Every line from the start of the data through the line containing "In order to see" should be retyped exactly; the pictures should not.

▼▼▼

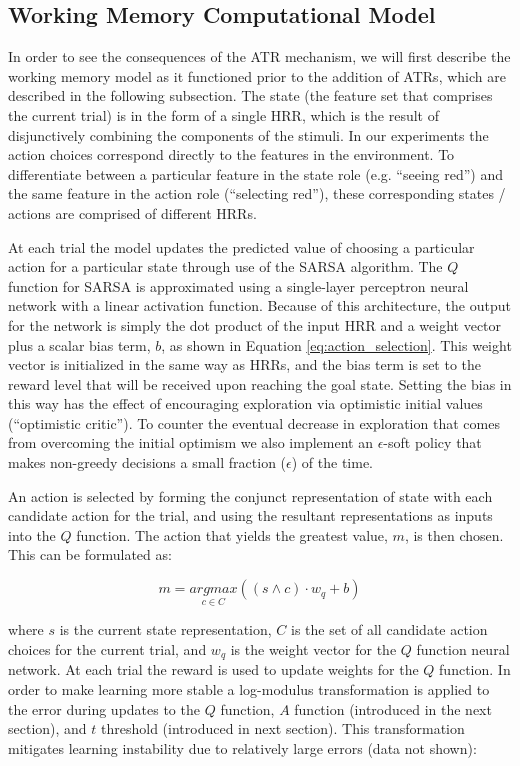 \documentclass[10pt,letterpaper]{article}
\begin{document}
\subsection{Working Memory Computational Model}

In order to see the consequences of the ATR mechanism, we will first describe the working memory model as it functioned prior to the addition of ATRs, which are described in the following subsection. The state (the feature set that comprises the current trial) is in the form of a single HRR, which is the result of disjunctively combining the components of the stimuli. In our experiments the action choices correspond directly to the features in the environment. To differentiate between a particular feature in the state role (e.g. ``seeing red'') and the same feature in the action role (``selecting red''), these corresponding states / actions are comprised of different HRRs.

At each trial the model updates the predicted value of choosing a particular action for a particular state through use of the SARSA algorithm. The $ Q $ function for SARSA is approximated using a single-layer perceptron neural network with a linear activation function. Because of this architecture, the output for the network is simply the dot product of the input HRR and a weight vector plus a scalar bias term, $b$, as shown in Equation \ref{eq:action_selection}. This weight vector is initialized in the same way as HRRs, and the bias term is set to the reward level that will be received upon reaching the goal state. Setting the bias in this way has the effect of encouraging exploration via optimistic initial values (``optimistic critic''). To counter the eventual decrease in exploration that comes from overcoming the initial optimism we also implement an $ \epsilon $-soft policy that makes non-greedy decisions a small fraction ($\epsilon$) of the time.  

An action is selected by forming the conjunct representation of state with each candidate action for the trial, and using the resultant representations as inputs into the $ Q $ function. The action that yields the greatest value, $m$, is then chosen. This can be formulated as:

\begin{equation}
m = \underset{c \in C}{argmax}((s \wedge c) \cdot w_{q}+b)
\label{eq:action_selection}
\end{equation}

\noindent where $ s $ is the current state representation, $ C $ is the set of all candidate action choices for the current trial, and $ w_{q} $ is the weight vector for the $ Q $ function neural network. At each trial the reward is used to update weights for the $Q$ function. In order to make learning more stable a log-modulus transformation \cite{john_alternative_1980} is applied to the error during updates to the $ Q $ function, $ A $ function (introduced in the next section), and $t$ threshold (introduced in next section). This transformation mitigates learning instability due to relatively large errors (data not shown):
\end{document}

▲▲▲

EXERCISE OUTPUT
 \documentclass[10pt,letterpaper]{article}
\begin{document}
\subsection{Working Memory Computational Model}

In order to see the consequences of the ATR mechanism, we will first describe the working memory model as it functioned prior to the addition of ATRs, which are described in the following subsection. The state (the feature set that comprises the current trial) is in the form of a single HRR, which is the result of disjunctively combining the components of the stimuli. In our experiments the action choices correspond directly to the features in the environment. To differentiate between a particular feature in the state role (e.g. ``seeing red'') and the same feature in the action role (``selecting red''), these corresponding states / actions are comprised of different HRRs.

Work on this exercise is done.